Exercise goal
Starting at the top of the entries below, set down every line exactly, please, until you reach the line with "## Projects", which is included too.

:: Input data

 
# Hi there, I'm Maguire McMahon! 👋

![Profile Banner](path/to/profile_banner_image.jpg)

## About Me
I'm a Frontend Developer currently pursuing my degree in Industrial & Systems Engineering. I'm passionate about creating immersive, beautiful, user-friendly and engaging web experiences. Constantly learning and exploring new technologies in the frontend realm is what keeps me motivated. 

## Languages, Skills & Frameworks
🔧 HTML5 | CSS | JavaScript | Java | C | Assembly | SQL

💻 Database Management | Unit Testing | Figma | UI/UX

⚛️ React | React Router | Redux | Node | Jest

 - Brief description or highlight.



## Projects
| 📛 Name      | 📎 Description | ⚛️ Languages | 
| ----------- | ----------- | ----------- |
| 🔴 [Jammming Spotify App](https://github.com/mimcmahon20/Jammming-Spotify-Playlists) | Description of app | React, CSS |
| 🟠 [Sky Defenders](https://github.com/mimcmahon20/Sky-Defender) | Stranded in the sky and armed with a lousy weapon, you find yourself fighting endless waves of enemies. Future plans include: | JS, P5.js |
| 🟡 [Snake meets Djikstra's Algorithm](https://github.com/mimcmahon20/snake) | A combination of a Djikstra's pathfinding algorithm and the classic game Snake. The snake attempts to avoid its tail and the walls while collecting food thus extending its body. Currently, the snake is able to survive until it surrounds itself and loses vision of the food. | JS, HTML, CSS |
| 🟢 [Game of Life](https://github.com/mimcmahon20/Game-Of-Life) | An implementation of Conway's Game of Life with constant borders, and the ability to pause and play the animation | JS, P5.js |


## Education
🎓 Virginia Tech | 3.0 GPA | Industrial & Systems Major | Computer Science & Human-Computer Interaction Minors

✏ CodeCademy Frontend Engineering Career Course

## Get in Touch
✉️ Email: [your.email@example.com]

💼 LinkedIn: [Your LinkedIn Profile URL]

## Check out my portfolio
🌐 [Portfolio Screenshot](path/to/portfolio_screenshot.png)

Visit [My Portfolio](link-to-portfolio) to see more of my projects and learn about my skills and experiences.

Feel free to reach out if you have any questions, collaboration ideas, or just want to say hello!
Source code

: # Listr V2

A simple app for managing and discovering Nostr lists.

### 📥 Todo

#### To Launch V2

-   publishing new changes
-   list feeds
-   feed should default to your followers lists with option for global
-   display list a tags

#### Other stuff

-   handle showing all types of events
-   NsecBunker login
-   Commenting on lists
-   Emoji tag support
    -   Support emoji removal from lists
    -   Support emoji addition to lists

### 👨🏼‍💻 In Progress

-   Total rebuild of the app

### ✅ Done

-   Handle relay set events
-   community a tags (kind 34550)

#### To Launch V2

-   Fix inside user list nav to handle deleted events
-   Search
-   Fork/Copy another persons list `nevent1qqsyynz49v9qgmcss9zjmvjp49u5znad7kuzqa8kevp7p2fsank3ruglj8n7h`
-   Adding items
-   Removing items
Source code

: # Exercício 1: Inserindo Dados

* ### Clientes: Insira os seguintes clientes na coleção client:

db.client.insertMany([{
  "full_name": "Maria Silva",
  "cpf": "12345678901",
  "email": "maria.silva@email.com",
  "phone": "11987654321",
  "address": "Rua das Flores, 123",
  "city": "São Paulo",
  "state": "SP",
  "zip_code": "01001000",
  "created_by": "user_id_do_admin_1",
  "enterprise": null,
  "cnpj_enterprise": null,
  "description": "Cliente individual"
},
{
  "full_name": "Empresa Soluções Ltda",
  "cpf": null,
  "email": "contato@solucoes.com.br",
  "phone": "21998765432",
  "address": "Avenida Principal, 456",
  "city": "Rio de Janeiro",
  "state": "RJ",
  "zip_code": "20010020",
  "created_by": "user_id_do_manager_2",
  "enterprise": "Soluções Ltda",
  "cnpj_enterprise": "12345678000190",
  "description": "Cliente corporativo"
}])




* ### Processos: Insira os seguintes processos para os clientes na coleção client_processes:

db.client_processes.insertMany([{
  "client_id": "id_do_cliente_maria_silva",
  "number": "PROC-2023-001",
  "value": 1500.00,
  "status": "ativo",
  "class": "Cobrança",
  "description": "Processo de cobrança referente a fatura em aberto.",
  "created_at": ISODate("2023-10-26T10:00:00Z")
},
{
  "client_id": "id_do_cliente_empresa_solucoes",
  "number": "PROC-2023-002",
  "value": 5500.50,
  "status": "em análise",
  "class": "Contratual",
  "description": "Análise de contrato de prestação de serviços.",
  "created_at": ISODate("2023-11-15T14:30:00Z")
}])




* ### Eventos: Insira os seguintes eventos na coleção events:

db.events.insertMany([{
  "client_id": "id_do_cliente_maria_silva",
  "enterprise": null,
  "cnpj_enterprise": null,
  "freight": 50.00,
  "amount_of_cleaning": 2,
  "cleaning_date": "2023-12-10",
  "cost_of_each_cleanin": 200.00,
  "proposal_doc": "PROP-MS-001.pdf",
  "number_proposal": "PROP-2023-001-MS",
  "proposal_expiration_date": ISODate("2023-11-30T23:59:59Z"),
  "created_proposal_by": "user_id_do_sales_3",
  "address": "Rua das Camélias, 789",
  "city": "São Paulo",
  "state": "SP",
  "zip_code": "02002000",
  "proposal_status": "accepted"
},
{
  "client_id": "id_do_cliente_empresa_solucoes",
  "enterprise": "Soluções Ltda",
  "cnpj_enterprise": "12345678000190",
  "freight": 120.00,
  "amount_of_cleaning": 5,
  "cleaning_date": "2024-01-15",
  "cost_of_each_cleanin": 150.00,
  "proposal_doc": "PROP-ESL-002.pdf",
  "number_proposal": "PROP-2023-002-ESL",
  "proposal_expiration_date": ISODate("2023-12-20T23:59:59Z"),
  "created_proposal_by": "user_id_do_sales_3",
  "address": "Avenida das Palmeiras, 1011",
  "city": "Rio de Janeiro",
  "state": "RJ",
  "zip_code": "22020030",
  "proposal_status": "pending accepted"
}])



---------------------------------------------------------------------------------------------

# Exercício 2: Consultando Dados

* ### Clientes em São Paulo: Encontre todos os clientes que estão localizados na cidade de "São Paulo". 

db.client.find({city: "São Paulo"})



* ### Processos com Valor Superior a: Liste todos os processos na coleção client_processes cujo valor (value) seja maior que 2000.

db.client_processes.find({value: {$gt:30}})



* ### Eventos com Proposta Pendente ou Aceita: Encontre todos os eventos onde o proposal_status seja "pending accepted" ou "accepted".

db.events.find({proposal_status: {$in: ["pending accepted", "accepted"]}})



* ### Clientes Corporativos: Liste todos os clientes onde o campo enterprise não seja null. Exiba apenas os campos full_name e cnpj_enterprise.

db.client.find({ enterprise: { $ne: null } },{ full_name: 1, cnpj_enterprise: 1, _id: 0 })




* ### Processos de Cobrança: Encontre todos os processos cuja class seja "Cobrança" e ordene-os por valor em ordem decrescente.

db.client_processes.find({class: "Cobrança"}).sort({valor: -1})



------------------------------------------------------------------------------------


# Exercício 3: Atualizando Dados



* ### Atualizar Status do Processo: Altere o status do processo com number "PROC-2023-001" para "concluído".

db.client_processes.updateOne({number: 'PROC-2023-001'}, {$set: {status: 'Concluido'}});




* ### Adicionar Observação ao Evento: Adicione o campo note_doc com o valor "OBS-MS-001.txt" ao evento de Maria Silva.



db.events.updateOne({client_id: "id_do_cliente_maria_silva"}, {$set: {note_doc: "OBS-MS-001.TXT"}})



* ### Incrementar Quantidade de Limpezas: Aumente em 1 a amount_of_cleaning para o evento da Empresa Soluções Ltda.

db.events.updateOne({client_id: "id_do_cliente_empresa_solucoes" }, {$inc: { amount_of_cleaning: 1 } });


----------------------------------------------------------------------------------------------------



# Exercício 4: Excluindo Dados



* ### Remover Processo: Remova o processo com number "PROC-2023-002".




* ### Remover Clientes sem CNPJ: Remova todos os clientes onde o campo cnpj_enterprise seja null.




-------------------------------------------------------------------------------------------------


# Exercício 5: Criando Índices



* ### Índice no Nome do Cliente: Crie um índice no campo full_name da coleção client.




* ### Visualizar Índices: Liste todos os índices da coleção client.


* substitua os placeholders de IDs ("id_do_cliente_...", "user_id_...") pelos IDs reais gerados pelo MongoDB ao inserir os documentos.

::::

Task output
# Hi there, I'm Maguire McMahon! 👋

![Profile Banner](path/to/profile_banner_image.jpg)

## About Me
I'm a Frontend Developer currently pursuing my degree in Industrial & Systems Engineering. I'm passionate about creating immersive, beautiful, user-friendly and engaging web experiences. Constantly learning and exploring new technologies in the frontend realm is what keeps me motivated. 

## Languages, Skills & Frameworks
🔧 HTML5 | CSS | JavaScript | Java | C | Assembly | SQL

💻 Database Management | Unit Testing | Figma | UI/UX

⚛️ React | React Router | Redux | Node | Jest

 - Brief description or highlight.



## Projects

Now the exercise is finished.